On Thursday, the New Jersey Assembly and Senate passed legislation that would legalize the possession, production, and retail sale of cannabis on to its final stage of approval: Governor Phil Murphy.

Legislators voted in favour of the bill, Assembly Bill 21, after voters made it clear they supported the state-wide legalization of marijuana on election day. A total of 49 assembly members voted for the legislation, 24 voted against it, and six abstained from the vote. The New Jersey Senate saw 23 vote in favour of the bill while 17 opposed it. Now only Gov. Murphy’s signature is needed for the bill to become law.

Under the proposed legislation, adults will be permitted to purchase up to one ounce of cannabis from licensed retailers, where all cannabis will be subject to a state sales tax. As much as 70 percent of all sales tax revenue will be put back into communities that have been most harmed by the War on Drugs.

“With legalization comes an unprecedented opportunity for residents to clean the slate with expungement provisions and for communities to grow their economic base with businesses,” said Assemblyman Jamel Holley said to Patch.

Cultivation licenses will be capped at 37 for the first two years, and state-licensed medical cultivators will be eligible to apply for retail licenses.

Municipalities will be able to prohibit cannabis businesses in their communities if they so choose.
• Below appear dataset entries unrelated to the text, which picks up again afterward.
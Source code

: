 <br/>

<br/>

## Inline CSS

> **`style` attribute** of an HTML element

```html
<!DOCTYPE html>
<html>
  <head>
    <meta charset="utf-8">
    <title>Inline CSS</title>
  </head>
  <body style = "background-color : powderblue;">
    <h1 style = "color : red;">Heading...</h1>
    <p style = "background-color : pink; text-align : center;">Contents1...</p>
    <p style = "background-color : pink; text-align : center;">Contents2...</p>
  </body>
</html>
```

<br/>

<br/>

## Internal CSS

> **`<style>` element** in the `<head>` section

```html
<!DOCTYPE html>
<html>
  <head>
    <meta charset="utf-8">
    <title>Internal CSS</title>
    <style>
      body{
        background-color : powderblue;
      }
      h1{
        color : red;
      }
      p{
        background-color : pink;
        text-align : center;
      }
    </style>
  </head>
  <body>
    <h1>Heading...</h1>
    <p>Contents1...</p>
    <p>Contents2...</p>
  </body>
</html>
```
If all goes according to plan, cannabis should be legal in the state by January 1, 2021, although it could take between six months to one year for the regulatory process to be finalized.

An additional piece of legislation, Assembly Bill 1897, removes penalties for private possession of up to six ounces, and up to 170 grams of hash. Under the bill, police officers in the state are no longer permitted to conduct a search based on the smell of marijuana alone.

According to NORML, New Jersey police have a history of prioritizing cannabis arrests. An analysis of nationwide arrests published in 2018 said the state was third in the country for all cannabis arrests and second in per capita arrests.